Newly issued German debt is selling like hotcakes despite all the fearmongering. Many investors apparently believe that a bird in the hand is worth two in the bush, which may be more promising in terms of a yield, but owning them implies a higher risk.
In April, the German Finance Ministry was again able to sell government bonds without the slightest problem, even though five-year Bunds offered no interest payments at all for investors, and those with a 10-year maturity will earn them only a meager 0.25%. Thirty-year debt was selling at 2.5% interest, which shows that the long-term prospects for the German economy are far from being viewed with growing concern. Clearly, all talk of a doomsday scenario for the German economy is fake news.
Germany is stable and fit to sustain a blow
What also needs to be said, however, is that long-term German debt being sold at such low prices betrays huge skepticism among investors that the world economy will continue to produce the kind of robust dynamism we've experienced in the past decade. In their opinion, the ugly specter of "secular stagnation" is rearing its head. If it becomes a reality, any investment that reaps little more than its face value now might still be more attractive than alternatives that are more likely to suffer losses in future.

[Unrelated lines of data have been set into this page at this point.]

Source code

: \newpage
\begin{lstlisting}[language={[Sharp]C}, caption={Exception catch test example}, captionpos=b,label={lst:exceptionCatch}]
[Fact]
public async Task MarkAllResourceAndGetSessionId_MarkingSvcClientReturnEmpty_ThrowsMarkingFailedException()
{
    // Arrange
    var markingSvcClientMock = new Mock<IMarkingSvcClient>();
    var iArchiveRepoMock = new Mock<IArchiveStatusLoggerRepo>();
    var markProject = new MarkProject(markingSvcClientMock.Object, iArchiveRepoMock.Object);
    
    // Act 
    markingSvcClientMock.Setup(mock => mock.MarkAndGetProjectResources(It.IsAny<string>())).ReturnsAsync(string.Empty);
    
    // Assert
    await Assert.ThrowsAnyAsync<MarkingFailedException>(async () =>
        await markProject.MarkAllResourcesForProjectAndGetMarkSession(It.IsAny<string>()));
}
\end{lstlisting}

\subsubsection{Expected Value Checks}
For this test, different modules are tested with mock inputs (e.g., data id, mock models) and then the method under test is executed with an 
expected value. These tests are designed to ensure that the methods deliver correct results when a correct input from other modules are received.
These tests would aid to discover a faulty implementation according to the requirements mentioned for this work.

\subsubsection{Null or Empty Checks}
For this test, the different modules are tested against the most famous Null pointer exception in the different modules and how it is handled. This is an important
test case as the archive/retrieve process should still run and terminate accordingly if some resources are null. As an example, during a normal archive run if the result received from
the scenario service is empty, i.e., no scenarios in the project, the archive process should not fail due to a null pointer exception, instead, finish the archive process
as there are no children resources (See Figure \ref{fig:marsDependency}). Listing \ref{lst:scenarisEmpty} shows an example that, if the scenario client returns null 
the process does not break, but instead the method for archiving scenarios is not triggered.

Money managers looking to other countries and currencies for higher yield are facing an even bigger risk than those investing in Germany. In other words, Germany is still considered more stable and fit to sustain an economic downturn and financial market turbulence than the rest of the world — except maybe for a few, so-called safe-haven states like Switzerland and Norway.
Apparently, financial markets are more relaxed in view of the presumed challenges facing Europe's biggest economy, which the doomsayers of all stripes are presently painting onto the wall in stark colors. Germany's woes (which no doubt exist) will multiply, they claim, as the country's hitherto huge business success in the emerging markets of Asia, the Americas and Africa (which is also a fact) comes under pressure. Thereby, they simply extrapolate the present into the future to prove their case that problems only exist in Germany and nowhere else.
Nobody denies that many things in this country can be done in a much better way. It goes without saying that other countries are faster and more efficient when it comes to making decisions. Surely, there's no reason for complacency at all, especially in view of the changes that digitization and big data require for the German economic model based on industrial mass production. Its automotive industry is facing the era of autonomous driving; infrastructure must be smarter and greener; artificial intelligence needs to be fully embraced to make it work.
Those challenges, however, have to be dealt with by all societies, all around the world. And it's not yet decided what approach to the new technologies will eventually turn out to be the most successful. Will it be the one adopted by China's authoritarian state capitalism with its monopoly on big data? Or that of America's financial capitalism that gives huge private corporations the keys to technology's future? Or any other approach?
Decline and doom look different
The empirical facts give rise to more optimism about people's seemingly eternal wish that their children and grandchildren should be better off than they are. Doubts expressed in the German media about a better future have always been part of the public noise, nonetheless. But comparing the doomsaying outlooks and prophecies of decline with reality has unmasked them as fictional narratives that have always been far, far away from actual developments.
Take per capita income over the past decade as an example of the dramatic misconceptions circulating in German society. In the first 10 years of the millennium, German per capita income reached just about the average of all advanced economies. A decade later, we are 10% ahead of them all, with only the American economy being able to keep up the pace. Decline and doom certainly look different.
Moreover, there's hardly any socioeconomic indicator where Germany is faring worse than 10 years ago. The population here lives better, longer and healthier. And a sober look at the facts of the past is enough to tell us that it's always been optimism and confidence the have advanced mankind — not fake news and prophecies of doom.
Thomas Straubhaar was born in Switzerland and is currently professor of economics at the University of Hamburg, focusing on international economic relations. He was president of the Hamburg Archive of International Economics (HWWA) and head of the Hamburg Institute of International Economics (HWWI) from 1999 to 2014.